Course Title: Principles of Chemistry
Contact: Jennifer Hearne

Project Abstract
Final Report (as of 6/1/09)

• Impact on Students
• Impact on Cost Savings
• Lessons Learned
  • Pedagogical Improvement Techniques
  • Cost Savings Techniques
  • Implementation Issues
• Sustainability

Project Abstract

University of Maryland Eastern Shore (UMES) plans to redesign Principles of Chemistry, the first semester course in a two-semester sequence chemistry regimen designed for freshman science and health professions program majors. In 2006, four sections of Principles of Chemistry were offered during the fall semester and three during the spring semester. In the 2005-2006 academic year, approximately 20% of the freshman class enrolled in Principles of Chemistry. The course is taught in the traditional lecture format in sections of 50 students. Professors, typically three per semester, use a combination of Power Point presentations, the Blackboard Learning System, and chalk-talks. Each section meets three times a week for 50 minutes.
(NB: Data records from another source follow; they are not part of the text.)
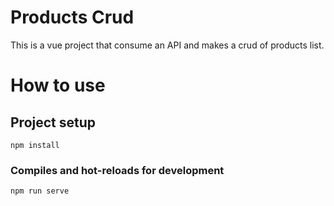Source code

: # Products Crud

This is a vue project that consume an API and makes a crud of products list.



# How to use
## Project setup
```
npm install
```

### Compiles and hot-reloads for development

```
npm run serve
```

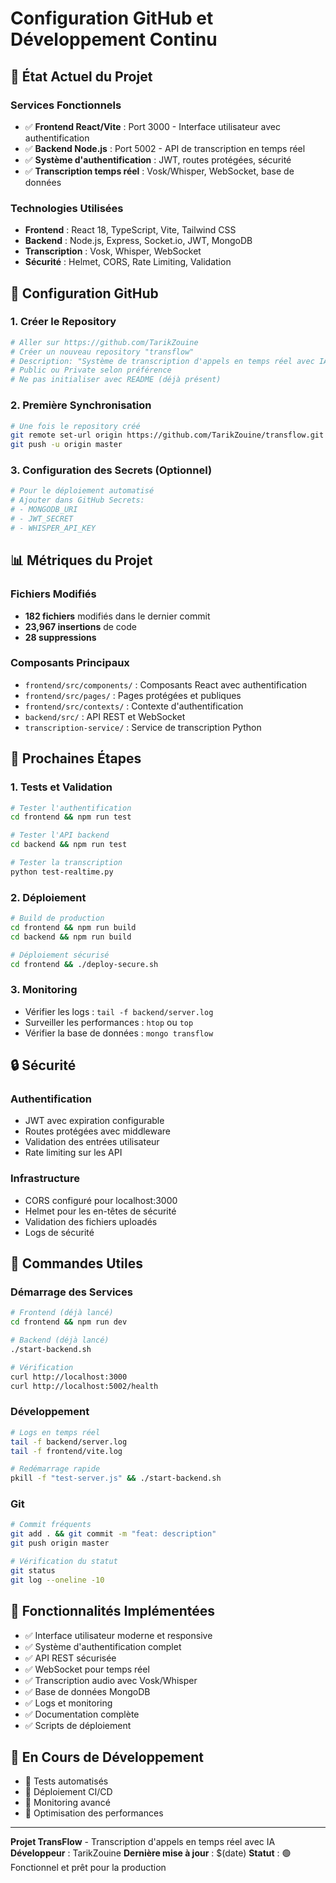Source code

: # Configuration GitHub et Développement Continu

## 🚀 État Actuel du Projet

### Services Fonctionnels
- ✅ **Frontend React/Vite** : Port 3000 - Interface utilisateur avec authentification
- ✅ **Backend Node.js** : Port 5002 - API de transcription en temps réel
- ✅ **Système d'authentification** : JWT, routes protégées, sécurité
- ✅ **Transcription temps réel** : Vosk/Whisper, WebSocket, base de données

### Technologies Utilisées
- **Frontend** : React 18, TypeScript, Vite, Tailwind CSS
- **Backend** : Node.js, Express, Socket.io, JWT, MongoDB
- **Transcription** : Vosk, Whisper, WebSocket
- **Sécurité** : Helmet, CORS, Rate Limiting, Validation

## 🔧 Configuration GitHub

### 1. Créer le Repository
```bash
# Aller sur https://github.com/TarikZouine
# Créer un nouveau repository "transflow"
# Description: "Système de transcription d'appels en temps réel avec IA"
# Public ou Private selon préférence
# Ne pas initialiser avec README (déjà présent)
```

### 2. Première Synchronisation
```bash
# Une fois le repository créé
git remote set-url origin https://github.com/TarikZouine/transflow.git
git push -u origin master
```

### 3. Configuration des Secrets (Optionnel)
```bash
# Pour le déploiement automatisé
# Ajouter dans GitHub Secrets:
# - MONGODB_URI
# - JWT_SECRET
# - WHISPER_API_KEY
```

## 📊 Métriques du Projet

### Fichiers Modifiés
- **182 fichiers** modifiés dans le dernier commit
- **23,967 insertions** de code
- **28 suppressions**

### Composants Principaux
- `frontend/src/components/` : Composants React avec authentification
- `frontend/src/pages/` : Pages protégées et publiques
- `frontend/src/contexts/` : Contexte d'authentification
- `backend/src/` : API REST et WebSocket
- `transcription-service/` : Service de transcription Python

## 🎯 Prochaines Étapes

### 1. Tests et Validation
```bash
# Tester l'authentification
cd frontend && npm run test

# Tester l'API backend
cd backend && npm run test

# Tester la transcription
python test-realtime.py
```

### 2. Déploiement
```bash
# Build de production
cd frontend && npm run build
cd backend && npm run build

# Déploiement sécurisé
cd frontend && ./deploy-secure.sh
```

### 3. Monitoring
- Vérifier les logs : `tail -f backend/server.log`
- Surveiller les performances : `htop` ou `top`
- Vérifier la base de données : `mongo transflow`

## 🔒 Sécurité

### Authentification
- JWT avec expiration configurable
- Routes protégées avec middleware
- Validation des entrées utilisateur
- Rate limiting sur les API

### Infrastructure
- CORS configuré pour localhost:3000
- Helmet pour les en-têtes de sécurité
- Validation des fichiers uploadés
- Logs de sécurité

## 📝 Commandes Utiles

### Démarrage des Services
```bash
# Frontend (déjà lancé)
cd frontend && npm run dev

# Backend (déjà lancé)
./start-backend.sh

# Vérification
curl http://localhost:3000
curl http://localhost:5002/health
```

### Développement
```bash
# Logs en temps réel
tail -f backend/server.log
tail -f frontend/vite.log

# Redémarrage rapide
pkill -f "test-server.js" && ./start-backend.sh
```

### Git
```bash
# Commit fréquents
git add . && git commit -m "feat: description"
git push origin master

# Vérification du statut
git status
git log --oneline -10
```

## 🌟 Fonctionnalités Implémentées

- ✅ Interface utilisateur moderne et responsive
- ✅ Système d'authentification complet
- ✅ API REST sécurisée
- ✅ WebSocket pour temps réel
- ✅ Transcription audio avec Vosk/Whisper
- ✅ Base de données MongoDB
- ✅ Logs et monitoring
- ✅ Documentation complète
- ✅ Scripts de déploiement

## 🚧 En Cours de Développement

- 🔄 Tests automatisés
- 🔄 Déploiement CI/CD
- 🔄 Monitoring avancé
- 🔄 Optimisation des performances

---

**Projet TransFlow** - Transcription d'appels en temps réel avec IA
**Développeur** : TarikZouine
**Dernière mise à jour** : $(date)
**Statut** : 🟢 Fonctionnel et prêt pour la production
Principles of Chemistry suffers from the following academic problems: 1) inconsistent knowledge of incoming students; 2) poor student retention of material; 3) a 55.1% student retention rate in regard to enrollment into the second part of the freshman chemistry regimen; 4) a lecture-based format which is ineffective in engaging students; and 5) a lack of coordination among the faculty members teaching the course, leading to course drift and inconsistent learning outcomes.
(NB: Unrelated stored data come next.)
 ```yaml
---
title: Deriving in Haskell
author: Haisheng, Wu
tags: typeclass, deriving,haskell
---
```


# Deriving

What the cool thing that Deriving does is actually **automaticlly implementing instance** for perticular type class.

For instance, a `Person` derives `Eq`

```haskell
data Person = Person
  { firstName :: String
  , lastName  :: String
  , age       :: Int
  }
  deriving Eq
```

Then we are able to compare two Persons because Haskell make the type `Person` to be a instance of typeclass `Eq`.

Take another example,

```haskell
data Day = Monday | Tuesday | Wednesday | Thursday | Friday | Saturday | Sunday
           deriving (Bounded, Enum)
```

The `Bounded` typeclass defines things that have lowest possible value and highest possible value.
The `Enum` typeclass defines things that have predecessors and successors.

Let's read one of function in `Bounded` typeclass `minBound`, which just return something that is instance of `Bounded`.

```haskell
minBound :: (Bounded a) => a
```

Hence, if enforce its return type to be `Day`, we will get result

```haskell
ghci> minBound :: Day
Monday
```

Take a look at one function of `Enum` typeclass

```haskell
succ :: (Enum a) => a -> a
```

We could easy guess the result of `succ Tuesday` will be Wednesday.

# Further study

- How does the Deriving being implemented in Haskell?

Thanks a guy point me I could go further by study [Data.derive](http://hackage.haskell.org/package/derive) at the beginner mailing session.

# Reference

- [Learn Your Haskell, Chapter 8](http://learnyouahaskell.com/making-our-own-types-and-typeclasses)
The university's plan will use the Replacement Model to redesign Principles of Chemistry. The traditional three-50 minute lectures per week will be replaced with one-75 minute lecture each week and two required hours in a chemistry computer lab using modularized chemistry tutorial software packages. The section size will be increased from ~50 to ~90 students each. The software will monitor student time and progress, assign and grade homework, randomly generate and grade quizzes, as well as assign, grade, and compare pre- and post-module assessments. An optional recitation session, meeting once a week, will review the concepts covered in that week's learning module. These sessions will be mandatory for students scoring less than 75% on quizzes and/or examinations.

The redesign will enhance Principles of Chemistry by encouraging individualized, active learning through technology-based modular exercises, ongoing and prompt assessment and feedback. ULAs and tutors will offer on-demand, personalized assistance. The redesign team anticipates that the reinforcement of concepts presented in the lecture by completing modularized exercises as well as the support provided by individual assistance and online resources will increase the students' performance in the redesigned course and in subsequent chemistry courses.
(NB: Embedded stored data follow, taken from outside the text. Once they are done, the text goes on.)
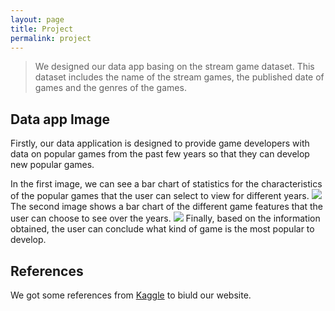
 ```yaml
---
layout: page
title: Project
permalink: project
---
```


> We designed our data app basing on the stream game dataset. This dataset includes the name of the stream games, the published date of games and the genres of the games.

## Data app Image

Firstly, our data application is designed to provide game developers with data on popular games from the past few years so that they can develop new popular games.

In the first image, we can see a bar chart of statistics for the characteristics of the popular games that the user can select to view for different years.
<img class="mx-auto w-1/2" src="{{site.baseurl}}/assets/img/project2.png">
The second image shows a bar chart of the different game features that the user can choose to see over the years.
<img class="mx-auto w-1/2" src="{{site.baseurl}}/assets/img/project1.png">
Finally, based on the information obtained, the user can conclude what kind of game is the most popular to develop.

## References

We got some references from [Kaggle](www.Kaggle.com) to biuld our website.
One professor will teach both the traditional Principles of Chemistry course and the redesigned course during the pilot phase. These courses will be offered mid-day to eliminate the temporal factor and will employ the same materials. A comparison of pre- and post-module assessments, common exam grades, final grades (A-F, P/F), drop/fail/withdraw (DFW) rates, and retention rates will be utilized in the assessment of the impact of course redesign.

Appreciable savings will be achieved by decreasing the number of sections from seven to four and increasing section size from ~50 to ~90 students each. The number of professors will be decreased from six to two, and lecture time will be replaced with computer-based learning experiences, eliminating the duplication of professors' efforts. The software will automatically grade homework and tests. UMES projects that the cost-per-student will decrease from $268 to $151, a reduction of 44% or a savings of ~$21,000 per semester. The redesign efforts will allow an increased amount of faculty time dedicated to research and on faculty development and will enable the faculty to teach additional advanced courses.

Final Report (as of 6/1/09)

Impact on Students

In the redesign, did students learn more, less or the same compared to the traditional format?

Improved Learning

The UMES team compared the final grades earned by students in the traditional format and in the redesigned format. The two formats were taught using the same materials, homework assignments and exams and were coordinated by a single professor. The number of students who earned a grade of C or better in the traditional course was 54.5%. In the redesigned pilot course, that number approached 66%, and in the spring 2009 full implementation, it was 69.4%.

Improved Retention

The final grades for both formats are reported above.

In the spring 2009 full implementation, the percentage of D grades decreased by 11% and the percentage of F grades decreased by 3.1% compared with the spring 2008 traditional section.

Other Impacts on Students

Faculty observed that:1) female students were more likely to work through the web-based problems as teams; 2) female students were more likely to seek assistance; 3) students were more likely to seek assistance from the learning assistant than the professor, and 4) student use of the text to complete the web-based activities improved.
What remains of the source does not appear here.